Beginning with the first line, please return the entries exactly through the line that contains "Highlight(yellow) - Location 26872", and leave out all later lines.
——————
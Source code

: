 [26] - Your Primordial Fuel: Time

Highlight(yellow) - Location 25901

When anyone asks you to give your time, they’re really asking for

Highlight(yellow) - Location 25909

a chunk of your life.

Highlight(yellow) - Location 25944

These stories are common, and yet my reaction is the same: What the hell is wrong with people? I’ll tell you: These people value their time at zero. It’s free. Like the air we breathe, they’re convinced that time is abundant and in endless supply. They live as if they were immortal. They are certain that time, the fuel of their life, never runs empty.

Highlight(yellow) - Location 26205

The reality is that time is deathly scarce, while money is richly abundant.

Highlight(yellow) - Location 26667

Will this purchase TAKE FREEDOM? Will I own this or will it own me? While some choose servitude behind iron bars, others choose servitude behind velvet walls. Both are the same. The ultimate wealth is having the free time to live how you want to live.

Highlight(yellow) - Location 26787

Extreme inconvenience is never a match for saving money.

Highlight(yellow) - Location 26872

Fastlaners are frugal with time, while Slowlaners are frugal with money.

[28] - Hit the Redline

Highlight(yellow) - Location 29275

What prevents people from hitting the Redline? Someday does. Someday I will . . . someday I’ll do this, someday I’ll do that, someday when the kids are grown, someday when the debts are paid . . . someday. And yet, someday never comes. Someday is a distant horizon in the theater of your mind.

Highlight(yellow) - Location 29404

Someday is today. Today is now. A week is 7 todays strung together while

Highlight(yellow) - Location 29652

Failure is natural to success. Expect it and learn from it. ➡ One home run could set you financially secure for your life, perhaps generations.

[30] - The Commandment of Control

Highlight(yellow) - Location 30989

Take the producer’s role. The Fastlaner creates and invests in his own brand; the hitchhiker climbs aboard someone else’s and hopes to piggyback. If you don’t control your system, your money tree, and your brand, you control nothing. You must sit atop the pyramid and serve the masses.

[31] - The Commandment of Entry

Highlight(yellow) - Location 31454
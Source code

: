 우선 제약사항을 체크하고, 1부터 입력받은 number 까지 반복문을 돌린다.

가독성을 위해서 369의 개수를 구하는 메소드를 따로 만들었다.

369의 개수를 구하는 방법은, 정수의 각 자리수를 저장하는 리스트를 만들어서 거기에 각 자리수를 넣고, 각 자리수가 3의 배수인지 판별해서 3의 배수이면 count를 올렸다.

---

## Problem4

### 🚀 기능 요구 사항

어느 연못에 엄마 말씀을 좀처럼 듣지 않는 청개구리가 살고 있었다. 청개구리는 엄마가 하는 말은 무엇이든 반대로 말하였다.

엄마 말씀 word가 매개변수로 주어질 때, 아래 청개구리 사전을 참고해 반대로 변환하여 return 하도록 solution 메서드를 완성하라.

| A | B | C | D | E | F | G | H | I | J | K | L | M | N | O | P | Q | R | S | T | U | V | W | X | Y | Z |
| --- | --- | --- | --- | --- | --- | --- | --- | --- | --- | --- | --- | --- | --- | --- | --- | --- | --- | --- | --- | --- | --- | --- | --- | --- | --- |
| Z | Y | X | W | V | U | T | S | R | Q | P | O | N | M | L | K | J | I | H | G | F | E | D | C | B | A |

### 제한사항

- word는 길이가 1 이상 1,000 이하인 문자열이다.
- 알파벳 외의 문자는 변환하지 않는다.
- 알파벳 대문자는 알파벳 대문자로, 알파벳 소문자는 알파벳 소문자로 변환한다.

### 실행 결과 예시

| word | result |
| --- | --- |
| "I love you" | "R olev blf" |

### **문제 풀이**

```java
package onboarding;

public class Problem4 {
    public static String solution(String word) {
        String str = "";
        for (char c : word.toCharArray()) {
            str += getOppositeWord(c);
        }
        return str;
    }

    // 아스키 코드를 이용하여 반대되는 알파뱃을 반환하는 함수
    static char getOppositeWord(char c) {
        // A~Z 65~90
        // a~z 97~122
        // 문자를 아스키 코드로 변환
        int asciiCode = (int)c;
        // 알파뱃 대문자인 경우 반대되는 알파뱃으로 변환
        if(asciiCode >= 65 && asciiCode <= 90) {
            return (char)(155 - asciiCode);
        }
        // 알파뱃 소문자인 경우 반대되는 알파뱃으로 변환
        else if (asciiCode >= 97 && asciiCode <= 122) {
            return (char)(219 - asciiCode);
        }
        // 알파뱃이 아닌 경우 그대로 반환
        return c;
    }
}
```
——————
Solution =>
Source code

: [26] - Your Primordial Fuel: Time

Highlight(yellow) - Location 25901

When anyone asks you to give your time, they’re really asking for

Highlight(yellow) - Location 25909

a chunk of your life.

Highlight(yellow) - Location 25944

These stories are common, and yet my reaction is the same: What the hell is wrong with people? I’ll tell you: These people value their time at zero. It’s free. Like the air we breathe, they’re convinced that time is abundant and in endless supply. They live as if they were immortal. They are certain that time, the fuel of their life, never runs empty.

Highlight(yellow) - Location 26205

The reality is that time is deathly scarce, while money is richly abundant.

Highlight(yellow) - Location 26667

Will this purchase TAKE FREEDOM? Will I own this or will it own me? While some choose servitude behind iron bars, others choose servitude behind velvet walls. Both are the same. The ultimate wealth is having the free time to live how you want to live.

Highlight(yellow) - Location 26787

Extreme inconvenience is never a match for saving money.

Highlight(yellow) - Location 26872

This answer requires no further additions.